• Assigned task
Among the entries below, please repeat exactly and only the lines from the line containing "유영천 / Pearl Abyss" to the line containing "이 세미나에서는 아래의 주제를 다루고자 합니다.", both lines included.

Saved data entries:
§
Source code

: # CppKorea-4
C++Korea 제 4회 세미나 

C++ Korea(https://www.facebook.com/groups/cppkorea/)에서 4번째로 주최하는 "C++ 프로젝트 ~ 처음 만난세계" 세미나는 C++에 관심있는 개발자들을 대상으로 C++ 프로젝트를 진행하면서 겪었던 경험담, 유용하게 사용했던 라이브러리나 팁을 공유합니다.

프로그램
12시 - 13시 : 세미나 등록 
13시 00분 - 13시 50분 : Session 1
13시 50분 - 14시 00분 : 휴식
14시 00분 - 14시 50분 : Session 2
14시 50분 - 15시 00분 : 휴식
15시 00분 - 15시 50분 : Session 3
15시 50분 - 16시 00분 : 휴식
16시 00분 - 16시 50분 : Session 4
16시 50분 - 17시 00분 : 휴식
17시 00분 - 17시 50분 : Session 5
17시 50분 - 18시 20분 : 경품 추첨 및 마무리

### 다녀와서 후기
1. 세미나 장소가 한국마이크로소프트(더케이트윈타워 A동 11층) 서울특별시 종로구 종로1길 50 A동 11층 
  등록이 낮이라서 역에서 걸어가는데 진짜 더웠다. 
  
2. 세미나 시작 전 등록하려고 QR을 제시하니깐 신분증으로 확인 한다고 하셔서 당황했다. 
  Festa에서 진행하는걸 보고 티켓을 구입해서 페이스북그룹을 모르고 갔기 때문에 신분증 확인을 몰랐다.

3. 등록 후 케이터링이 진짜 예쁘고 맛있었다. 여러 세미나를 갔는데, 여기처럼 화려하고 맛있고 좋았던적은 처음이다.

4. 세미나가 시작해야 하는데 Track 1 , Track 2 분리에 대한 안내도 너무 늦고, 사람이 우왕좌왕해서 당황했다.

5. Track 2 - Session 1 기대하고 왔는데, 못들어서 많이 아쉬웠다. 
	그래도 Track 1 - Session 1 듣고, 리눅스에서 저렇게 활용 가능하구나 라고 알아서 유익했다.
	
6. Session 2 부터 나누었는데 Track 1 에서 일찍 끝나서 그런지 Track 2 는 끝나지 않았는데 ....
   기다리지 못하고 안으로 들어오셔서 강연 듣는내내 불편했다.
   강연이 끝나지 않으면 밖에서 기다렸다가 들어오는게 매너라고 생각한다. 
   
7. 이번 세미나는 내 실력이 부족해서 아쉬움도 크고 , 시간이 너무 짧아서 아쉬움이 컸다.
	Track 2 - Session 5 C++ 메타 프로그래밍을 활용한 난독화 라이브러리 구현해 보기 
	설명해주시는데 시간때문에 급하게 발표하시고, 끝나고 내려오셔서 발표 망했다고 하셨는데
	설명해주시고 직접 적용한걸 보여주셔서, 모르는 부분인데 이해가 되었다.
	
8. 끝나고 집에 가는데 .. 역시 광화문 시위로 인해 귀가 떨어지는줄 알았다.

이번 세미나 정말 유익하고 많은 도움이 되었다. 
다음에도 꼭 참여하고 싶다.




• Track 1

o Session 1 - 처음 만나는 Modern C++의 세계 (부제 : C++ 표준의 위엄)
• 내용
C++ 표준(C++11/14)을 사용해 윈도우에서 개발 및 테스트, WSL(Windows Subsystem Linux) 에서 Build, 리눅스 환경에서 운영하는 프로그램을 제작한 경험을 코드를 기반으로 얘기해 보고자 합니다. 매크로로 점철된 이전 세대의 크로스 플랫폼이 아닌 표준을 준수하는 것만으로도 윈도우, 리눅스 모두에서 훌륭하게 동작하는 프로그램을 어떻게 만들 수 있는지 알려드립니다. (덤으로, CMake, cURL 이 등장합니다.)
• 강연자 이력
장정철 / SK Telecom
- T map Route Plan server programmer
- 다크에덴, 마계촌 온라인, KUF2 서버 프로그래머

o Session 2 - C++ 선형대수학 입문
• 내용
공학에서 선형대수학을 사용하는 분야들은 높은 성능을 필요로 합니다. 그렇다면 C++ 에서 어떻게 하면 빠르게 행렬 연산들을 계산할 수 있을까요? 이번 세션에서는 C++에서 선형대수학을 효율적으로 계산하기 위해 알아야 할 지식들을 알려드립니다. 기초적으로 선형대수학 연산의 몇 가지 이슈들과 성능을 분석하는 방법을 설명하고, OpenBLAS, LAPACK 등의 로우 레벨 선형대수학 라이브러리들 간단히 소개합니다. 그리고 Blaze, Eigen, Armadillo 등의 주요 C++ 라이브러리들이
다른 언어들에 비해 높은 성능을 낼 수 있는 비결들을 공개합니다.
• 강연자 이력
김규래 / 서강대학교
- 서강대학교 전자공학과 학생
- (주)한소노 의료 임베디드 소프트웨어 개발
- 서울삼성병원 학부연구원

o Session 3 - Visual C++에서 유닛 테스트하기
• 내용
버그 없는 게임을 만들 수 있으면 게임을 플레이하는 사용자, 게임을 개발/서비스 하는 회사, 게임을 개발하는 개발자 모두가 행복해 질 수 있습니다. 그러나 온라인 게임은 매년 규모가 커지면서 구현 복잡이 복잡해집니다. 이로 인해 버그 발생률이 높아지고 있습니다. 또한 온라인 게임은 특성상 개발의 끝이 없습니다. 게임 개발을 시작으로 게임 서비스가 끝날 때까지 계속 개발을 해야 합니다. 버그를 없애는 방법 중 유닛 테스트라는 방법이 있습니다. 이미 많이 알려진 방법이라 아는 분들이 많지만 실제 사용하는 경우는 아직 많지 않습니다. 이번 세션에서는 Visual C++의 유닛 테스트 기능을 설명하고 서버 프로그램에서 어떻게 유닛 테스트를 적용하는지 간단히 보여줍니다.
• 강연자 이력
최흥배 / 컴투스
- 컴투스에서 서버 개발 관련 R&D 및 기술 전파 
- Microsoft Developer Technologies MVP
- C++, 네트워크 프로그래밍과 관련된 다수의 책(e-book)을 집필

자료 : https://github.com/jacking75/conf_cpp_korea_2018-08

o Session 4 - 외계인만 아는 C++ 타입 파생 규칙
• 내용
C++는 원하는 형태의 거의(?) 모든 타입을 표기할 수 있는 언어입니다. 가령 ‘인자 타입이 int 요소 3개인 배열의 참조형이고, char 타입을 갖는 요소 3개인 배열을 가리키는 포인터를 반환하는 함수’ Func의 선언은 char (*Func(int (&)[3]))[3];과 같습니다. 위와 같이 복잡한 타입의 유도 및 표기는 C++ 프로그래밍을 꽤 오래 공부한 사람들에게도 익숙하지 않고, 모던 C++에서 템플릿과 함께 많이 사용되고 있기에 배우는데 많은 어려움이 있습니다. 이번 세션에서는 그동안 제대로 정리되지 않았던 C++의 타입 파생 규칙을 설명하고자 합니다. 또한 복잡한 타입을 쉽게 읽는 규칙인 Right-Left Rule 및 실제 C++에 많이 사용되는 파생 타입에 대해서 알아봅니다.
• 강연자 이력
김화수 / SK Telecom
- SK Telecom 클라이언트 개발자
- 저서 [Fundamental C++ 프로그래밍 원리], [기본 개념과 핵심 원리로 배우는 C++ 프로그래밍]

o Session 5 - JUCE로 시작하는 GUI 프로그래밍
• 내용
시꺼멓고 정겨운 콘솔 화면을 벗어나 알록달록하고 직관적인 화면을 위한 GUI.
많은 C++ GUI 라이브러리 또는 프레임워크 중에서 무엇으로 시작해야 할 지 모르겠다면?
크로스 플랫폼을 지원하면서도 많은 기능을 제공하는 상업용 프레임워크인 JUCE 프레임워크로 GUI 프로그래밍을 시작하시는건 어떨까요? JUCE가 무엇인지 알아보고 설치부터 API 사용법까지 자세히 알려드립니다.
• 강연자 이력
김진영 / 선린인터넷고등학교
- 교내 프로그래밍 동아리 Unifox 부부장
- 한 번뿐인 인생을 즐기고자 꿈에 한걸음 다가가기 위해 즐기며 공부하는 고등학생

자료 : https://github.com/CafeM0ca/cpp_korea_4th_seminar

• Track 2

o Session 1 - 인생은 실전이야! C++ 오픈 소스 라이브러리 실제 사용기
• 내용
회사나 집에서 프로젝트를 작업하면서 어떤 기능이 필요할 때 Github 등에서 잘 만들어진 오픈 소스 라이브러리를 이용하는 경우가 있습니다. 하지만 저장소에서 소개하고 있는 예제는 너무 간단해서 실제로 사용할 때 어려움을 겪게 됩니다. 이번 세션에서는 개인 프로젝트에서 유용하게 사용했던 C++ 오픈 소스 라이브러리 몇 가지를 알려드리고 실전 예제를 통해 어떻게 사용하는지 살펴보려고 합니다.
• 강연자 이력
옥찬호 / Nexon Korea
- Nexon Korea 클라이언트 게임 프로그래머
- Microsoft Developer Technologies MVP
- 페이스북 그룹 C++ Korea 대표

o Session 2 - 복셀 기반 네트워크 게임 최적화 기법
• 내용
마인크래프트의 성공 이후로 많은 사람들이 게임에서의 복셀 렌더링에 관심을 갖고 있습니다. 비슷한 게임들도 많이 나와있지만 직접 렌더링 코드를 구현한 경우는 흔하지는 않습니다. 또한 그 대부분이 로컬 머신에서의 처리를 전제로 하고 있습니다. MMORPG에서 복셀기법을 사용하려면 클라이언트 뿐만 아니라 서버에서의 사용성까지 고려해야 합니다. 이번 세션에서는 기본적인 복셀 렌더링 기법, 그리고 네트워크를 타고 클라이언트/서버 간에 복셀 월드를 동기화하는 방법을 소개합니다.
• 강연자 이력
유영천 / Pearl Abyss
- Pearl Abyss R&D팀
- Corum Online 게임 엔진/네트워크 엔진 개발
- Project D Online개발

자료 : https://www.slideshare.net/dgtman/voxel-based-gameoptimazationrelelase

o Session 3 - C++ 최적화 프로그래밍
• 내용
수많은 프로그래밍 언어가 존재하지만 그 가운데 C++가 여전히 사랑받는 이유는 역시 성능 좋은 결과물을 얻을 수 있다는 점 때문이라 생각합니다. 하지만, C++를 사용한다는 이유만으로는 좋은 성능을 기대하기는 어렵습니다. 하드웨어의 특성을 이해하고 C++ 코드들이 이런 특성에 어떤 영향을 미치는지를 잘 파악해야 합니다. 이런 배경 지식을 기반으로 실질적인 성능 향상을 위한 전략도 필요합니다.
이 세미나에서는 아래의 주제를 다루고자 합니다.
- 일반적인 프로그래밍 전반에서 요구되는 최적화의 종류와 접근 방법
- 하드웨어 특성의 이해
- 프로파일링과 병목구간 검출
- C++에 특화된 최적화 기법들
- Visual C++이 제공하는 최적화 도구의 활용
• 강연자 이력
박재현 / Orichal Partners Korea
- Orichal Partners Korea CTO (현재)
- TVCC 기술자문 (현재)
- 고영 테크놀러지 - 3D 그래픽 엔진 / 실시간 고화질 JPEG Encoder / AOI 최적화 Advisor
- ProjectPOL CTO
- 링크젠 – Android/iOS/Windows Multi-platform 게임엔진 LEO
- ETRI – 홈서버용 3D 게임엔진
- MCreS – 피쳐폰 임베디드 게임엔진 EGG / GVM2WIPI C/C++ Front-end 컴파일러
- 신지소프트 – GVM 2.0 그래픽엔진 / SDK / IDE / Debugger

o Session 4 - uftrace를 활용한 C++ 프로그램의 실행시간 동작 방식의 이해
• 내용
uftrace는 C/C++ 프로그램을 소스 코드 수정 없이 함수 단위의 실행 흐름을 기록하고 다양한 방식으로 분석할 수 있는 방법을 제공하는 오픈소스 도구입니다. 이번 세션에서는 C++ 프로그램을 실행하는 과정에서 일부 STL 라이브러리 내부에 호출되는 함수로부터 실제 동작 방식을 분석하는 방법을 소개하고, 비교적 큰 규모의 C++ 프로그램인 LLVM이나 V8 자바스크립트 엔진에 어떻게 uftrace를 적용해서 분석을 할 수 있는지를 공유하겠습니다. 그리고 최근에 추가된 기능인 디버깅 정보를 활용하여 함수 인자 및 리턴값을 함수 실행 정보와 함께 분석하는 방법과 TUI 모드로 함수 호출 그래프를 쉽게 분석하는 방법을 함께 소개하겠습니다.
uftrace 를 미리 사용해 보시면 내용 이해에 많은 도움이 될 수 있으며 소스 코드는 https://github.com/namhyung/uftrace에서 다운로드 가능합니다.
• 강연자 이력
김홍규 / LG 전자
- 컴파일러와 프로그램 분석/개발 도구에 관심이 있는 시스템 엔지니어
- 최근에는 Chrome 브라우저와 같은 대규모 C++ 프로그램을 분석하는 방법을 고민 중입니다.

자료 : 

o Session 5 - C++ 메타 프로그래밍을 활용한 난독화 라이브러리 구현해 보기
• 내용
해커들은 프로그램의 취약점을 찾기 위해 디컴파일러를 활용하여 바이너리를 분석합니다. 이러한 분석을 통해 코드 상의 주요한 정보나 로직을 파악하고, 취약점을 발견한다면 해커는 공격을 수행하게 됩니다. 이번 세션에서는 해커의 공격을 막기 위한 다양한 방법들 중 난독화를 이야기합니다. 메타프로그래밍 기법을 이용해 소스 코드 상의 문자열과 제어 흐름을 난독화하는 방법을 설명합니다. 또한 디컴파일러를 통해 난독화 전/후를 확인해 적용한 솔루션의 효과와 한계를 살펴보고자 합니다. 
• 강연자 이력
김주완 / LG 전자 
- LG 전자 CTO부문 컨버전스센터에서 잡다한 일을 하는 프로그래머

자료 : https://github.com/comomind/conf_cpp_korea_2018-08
§
• Expected answer
유영천 / Pearl Abyss
- Pearl Abyss R&D팀
- Corum Online 게임 엔진/네트워크 엔진 개발
- Project D Online개발

자료 : https://www.slideshare.net/dgtman/voxel-based-gameoptimazationrelelase

o Session 3 - C++ 최적화 프로그래밍
• 내용
수많은 프로그래밍 언어가 존재하지만 그 가운데 C++가 여전히 사랑받는 이유는 역시 성능 좋은 결과물을 얻을 수 있다는 점 때문이라 생각합니다. 하지만, C++를 사용한다는 이유만으로는 좋은 성능을 기대하기는 어렵습니다. 하드웨어의 특성을 이해하고 C++ 코드들이 이런 특성에 어떤 영향을 미치는지를 잘 파악해야 합니다. 이런 배경 지식을 기반으로 실질적인 성능 향상을 위한 전략도 필요합니다.
이 세미나에서는 아래의 주제를 다루고자 합니다.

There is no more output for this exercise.